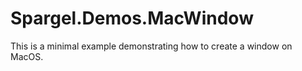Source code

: # Spargel.Demos.MacWindow

This is a minimal example demonstrating how to create a window on MacOS.
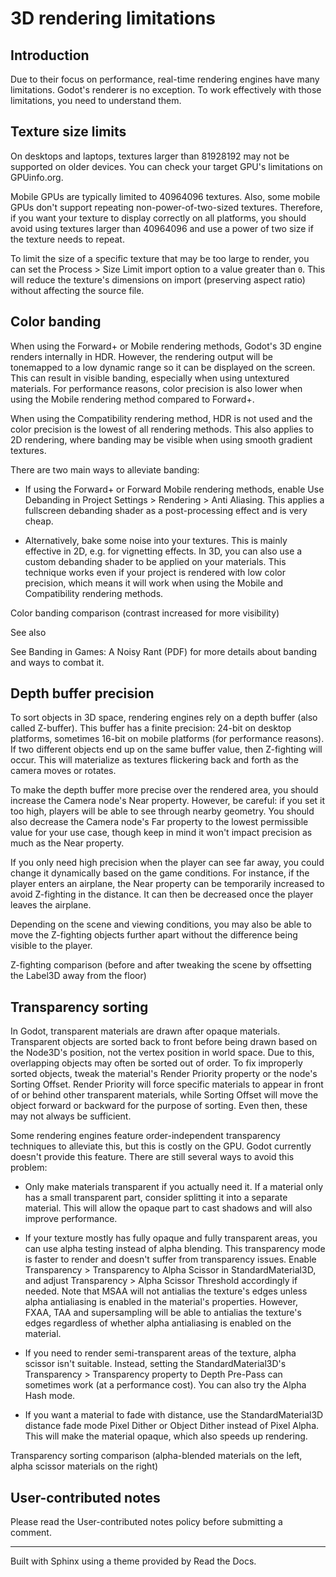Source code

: # 3D rendering limitations

## Introduction

Due to their focus on performance, real-time rendering engines have many
limitations. Godot's renderer is no exception. To work effectively with those
limitations, you need to understand them.

## Texture size limits

On desktops and laptops, textures larger than 81928192 may not be supported on
older devices. You can check your target GPU's limitations on GPUinfo.org.

Mobile GPUs are typically limited to 40964096 textures. Also, some mobile GPUs
don't support repeating non-power-of-two-sized textures. Therefore, if you
want your texture to display correctly on all platforms, you should avoid
using textures larger than 40964096 and use a power of two size if the texture
needs to repeat.

To limit the size of a specific texture that may be too large to render, you
can set the Process > Size Limit import option to a value greater than `0`.
This will reduce the texture's dimensions on import (preserving aspect ratio)
without affecting the source file.

## Color banding

When using the Forward+ or Mobile rendering methods, Godot's 3D engine renders
internally in HDR. However, the rendering output will be tonemapped to a low
dynamic range so it can be displayed on the screen. This can result in visible
banding, especially when using untextured materials. For performance reasons,
color precision is also lower when using the Mobile rendering method compared
to Forward+.

When using the Compatibility rendering method, HDR is not used and the color
precision is the lowest of all rendering methods. This also applies to 2D
rendering, where banding may be visible when using smooth gradient textures.

There are two main ways to alleviate banding:

  * If using the Forward+ or Forward Mobile rendering methods, enable Use Debanding in Project Settings > Rendering > Anti Aliasing. This applies a fullscreen debanding shader as a post-processing effect and is very cheap.

  * Alternatively, bake some noise into your textures. This is mainly effective in 2D, e.g. for vignetting effects. In 3D, you can also use a custom debanding shader to be applied on your materials. This technique works even if your project is rendered with low color precision, which means it will work when using the Mobile and Compatibility rendering methods.

Color banding comparison (contrast increased for more visibility)

See also

See Banding in Games: A Noisy Rant (PDF) for more details about banding and
ways to combat it.

## Depth buffer precision

To sort objects in 3D space, rendering engines rely on a depth buffer (also
called Z-buffer). This buffer has a finite precision: 24-bit on desktop
platforms, sometimes 16-bit on mobile platforms (for performance reasons). If
two different objects end up on the same buffer value, then Z-fighting will
occur. This will materialize as textures flickering back and forth as the
camera moves or rotates.

To make the depth buffer more precise over the rendered area, you should
increase the Camera node's Near property. However, be careful: if you set it
too high, players will be able to see through nearby geometry. You should also
decrease the Camera node's Far property to the lowest permissible value for
your use case, though keep in mind it won't impact precision as much as the
Near property.

If you only need high precision when the player can see far away, you could
change it dynamically based on the game conditions. For instance, if the
player enters an airplane, the Near property can be temporarily increased to
avoid Z-fighting in the distance. It can then be decreased once the player
leaves the airplane.

Depending on the scene and viewing conditions, you may also be able to move
the Z-fighting objects further apart without the difference being visible to
the player.

Z-fighting comparison (before and after tweaking the scene by offsetting the
Label3D away from the floor)

## Transparency sorting

In Godot, transparent materials are drawn after opaque materials. Transparent
objects are sorted back to front before being drawn based on the Node3D's
position, not the vertex position in world space. Due to this, overlapping
objects may often be sorted out of order. To fix improperly sorted objects,
tweak the material's Render Priority property or the node's Sorting Offset.
Render Priority will force specific materials to appear in front of or behind
other transparent materials, while Sorting Offset will move the object forward
or backward for the purpose of sorting. Even then, these may not always be
sufficient.

Some rendering engines feature order-independent transparency techniques to
alleviate this, but this is costly on the GPU. Godot currently doesn't provide
this feature. There are still several ways to avoid this problem:

  * Only make materials transparent if you actually need it. If a material only has a small transparent part, consider splitting it into a separate material. This will allow the opaque part to cast shadows and will also improve performance.

  * If your texture mostly has fully opaque and fully transparent areas, you can use alpha testing instead of alpha blending. This transparency mode is faster to render and doesn't suffer from transparency issues. Enable Transparency > Transparency to Alpha Scissor in StandardMaterial3D, and adjust Transparency > Alpha Scissor Threshold accordingly if needed. Note that MSAA will not antialias the texture's edges unless alpha antialiasing is enabled in the material's properties. However, FXAA, TAA and supersampling will be able to antialias the texture's edges regardless of whether alpha antialiasing is enabled on the material.

  * If you need to render semi-transparent areas of the texture, alpha scissor isn't suitable. Instead, setting the StandardMaterial3D's Transparency > Transparency property to Depth Pre-Pass can sometimes work (at a performance cost). You can also try the Alpha Hash mode.

  * If you want a material to fade with distance, use the StandardMaterial3D distance fade mode Pixel Dither or Object Dither instead of Pixel Alpha. This will make the material opaque, which also speeds up rendering.

Transparency sorting comparison (alpha-blended materials on the left, alpha
scissor materials on the right)

## User-contributed notes

Please read the User-contributed notes policy before submitting a comment.

* * *

Built with Sphinx using a theme provided by Read the Docs.

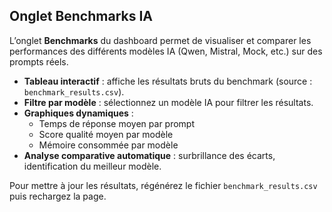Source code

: ## Onglet Benchmarks IA

L’onglet **Benchmarks** du dashboard permet de visualiser et comparer les performances des différents modèles IA (Qwen, Mistral, Mock, etc.) sur des prompts réels.

- **Tableau interactif** : affiche les résultats bruts du benchmark (source : `benchmark_results.csv`).
- **Filtre par modèle** : sélectionnez un modèle IA pour filtrer les résultats.
- **Graphiques dynamiques** :
    - Temps de réponse moyen par prompt
    - Score qualité moyen par modèle
    - Mémoire consommée par modèle
- **Analyse comparative automatique** : surbrillance des écarts, identification du meilleur modèle.

Pour mettre à jour les résultats, régénérez le fichier `benchmark_results.csv` puis rechargez la page.
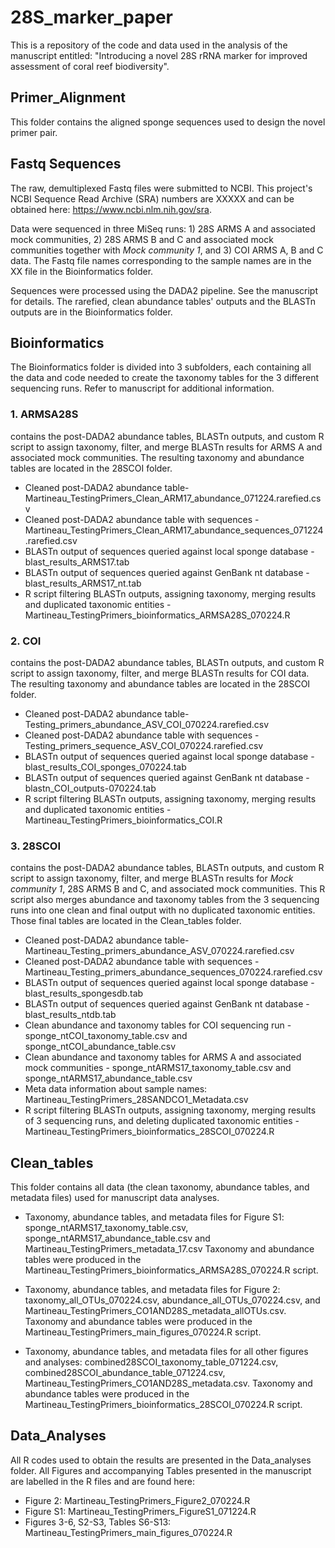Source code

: # 28S_marker_paper
 This is a repository of the code and data used in the analysis of the manuscript entitled: "Introducing a novel 28S rRNA marker for improved assessment of coral reef biodiversity".

## Primer_Alignment
This folder contains the aligned sponge sequences used to design the novel primer pair.

## Fastq Sequences
The raw, demultiplexed Fastq files were submitted to NCBI. This project's NCBI Sequence Read Archive (SRA) numbers are XXXXX and can be obtained here: https://www.ncbi.nlm.nih.gov/sra.

Data were sequenced in three MiSeq runs: 1) 28S ARMS A and associated mock communities, 2) 28S ARMS B and C and associated mock communities together with *Mock community 1*, and 3) COI ARMS A, B and C data. The Fastq file names corresponding to the sample names are in the XX file in the Bioinformatics folder. 

Sequences were processed using the DADA2 pipeline. See the manuscript for details. The rarefied, clean abundance tables' outputs and the BLASTn outputs are in the Bioinformatics folder. 


## Bioinformatics
The Bioinformatics folder is divided into 3 subfolders, each containing all the data and code needed to create the taxonomy tables for the 3 different sequencing runs.  Refer to manuscript for additional information.

### 1. ARMSA28S

contains the post-DADA2 abundance tables, BLASTn outputs, and custom R script to assign taxonomy, filter, and merge BLASTn results for ARMS A and associated mock communities. The resulting taxonomy and abundance tables are located in the 28SCOI folder. 

- Cleaned post-DADA2 abundance table- Martineau_TestingPrimers_Clean_ARM17_abundance_071224.rarefied.csv
- Cleaned post-DADA2 abundance table with sequences - Martineau_TestingPrimers_Clean_ARM17_abundance_sequences_071224.rarefied.csv
- BLASTn output of sequences queried against local sponge database - blast_results_ARMS17.tab
- BLASTn output of sequences queried against GenBank nt database - blast_results_ARMS17_nt.tab
- R script filtering BLASTn outputs, assigning taxonomy, merging results and duplicated taxonomic entities - Martineau_TestingPrimers_bioinformatics_ARMSA28S_070224.R

### 2. COI
contains the post-DADA2 abundance tables, BLASTn outputs, and custom R script to assign taxonomy, filter, and merge BLASTn results for COI data. The resulting taxonomy and abundance tables are located in the 28SCOI folder. 

- Cleaned post-DADA2 abundance table- Testing_primers_abundance_ASV_COI_070224.rarefied.csv
- Cleaned post-DADA2 abundance table with sequences - Testing_primers_sequence_ASV_COI_070224.rarefied.csv
- BLASTn output of sequences queried against local sponge database - blast_results_COI_sponges_070224.tab
- BLASTn output of sequences queried against GenBank nt database - blastn_COI_outputs-070224.tab
- R script filtering BLASTn outputs, assigning taxonomy, merging results and duplicated taxonomic entities - Martineau_TestingPrimers_bioinformatics_COI.R

### 3. 28SCOI
contains the post-DADA2 abundance tables, BLASTn outputs, and custom R script to assign taxonomy, filter, and merge BLASTn results for *Mock 	community 1*, 28S ARMS B and C, and associated mock communities. This R script also merges abundance and taxonomy tables from the 3 sequencing runs into one clean and final output with no duplicated taxonomic entities. Those final tables are located in the Clean_tables folder. 

- Cleaned post-DADA2 abundance table- Martineau_Testing_primers_abundance_ASV_070224.rarefied.csv
- Cleaned post-DADA2 abundance table with sequences - Martineau_Testing_primers_abundance_sequences_070224.rarefied.csv
- BLASTn output of sequences queried against local sponge database - blast_results_spongesdb.tab
- BLASTn output of sequences queried against GenBank nt database - blast_results_ntdb.tab
- Clean abundance and taxonomy tables for COI sequencing run - sponge_ntCOI_taxonomy_table.csv and sponge_ntCOI_abundance_table.csv
- Clean abundance and taxonomy tables for ARMS A and associated mock communities - sponge_ntARMS17_taxonomy_table.csv and sponge_ntARMS17_abundance_table.csv
- Meta data information about sample names: Martineau_TestingPrimers_28SANDCO1_Metadata.csv
- R script filtering BLASTn outputs, assigning taxonomy, merging results of 3 sequencing runs, and deleting duplicated taxonomic entities - Martineau_TestingPrimers_bioinformatics_28SCOI_070224.R


## Clean_tables
This folder contains all data (the clean taxonomy, abundance tables, and metadata files) used for manuscript data analyses.  

- Taxonomy, abundance tables, and metadata files for Figure S1: sponge_ntARMS17_taxonomy_table.csv, sponge_ntARMS17_abundance_table.csv and Martineau_TestingPrimers_metadata_17.csv
Taxonomy and abundance tables were produced in the Martineau_TestingPrimers_bioinformatics_ARMSA28S_070224.R script. 

- Taxonomy, abundance tables, and metadata files for Figure 2: taxonomy_all_OTUs_070224.csv, abundance_all_OTUs_070224.csv, and Martineau_TestingPrimers_CO1AND28S_metadata_allOTUs.csv. 
Taxonomy and abundance tables were produced in the Martineau_TestingPrimers_main_figures_070224.R script. 

- Taxonomy, abundance tables, and metadata files for all other figures and analyses: combined28SCOI_taxonomy_table_071224.csv, combined28SCOI_abundance_table_071224.csv, Martineau_TestingPrimers_CO1AND28S_metadata.csv.
Taxonomy and abundance tables were produced in the Martineau_TestingPrimers_bioinformatics_28SCOI_070224.R script. 



## Data_Analyses
All  R codes used to obtain the results are presented in the Data_analyses folder. All Figures and accompanying Tables presented in the manuscript are labelled in the R files and are found here:

- Figure 2: Martineau_TestingPrimers_Figure2_070224.R
- Figure S1: Martineau_TestingPrimers_FigureS1_071224.R
- Figures 3-6, S2-S3, Tables S6-S13: Martineau_TestingPrimers_main_figures_070224.R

========================================

Work required –
Where does the word "based" occur in the data? Copy every line that has it.

Written response –
change it dynamically based on the game conditions. For instance, if the
objects are sorted back to front before being drawn based on the Node3D's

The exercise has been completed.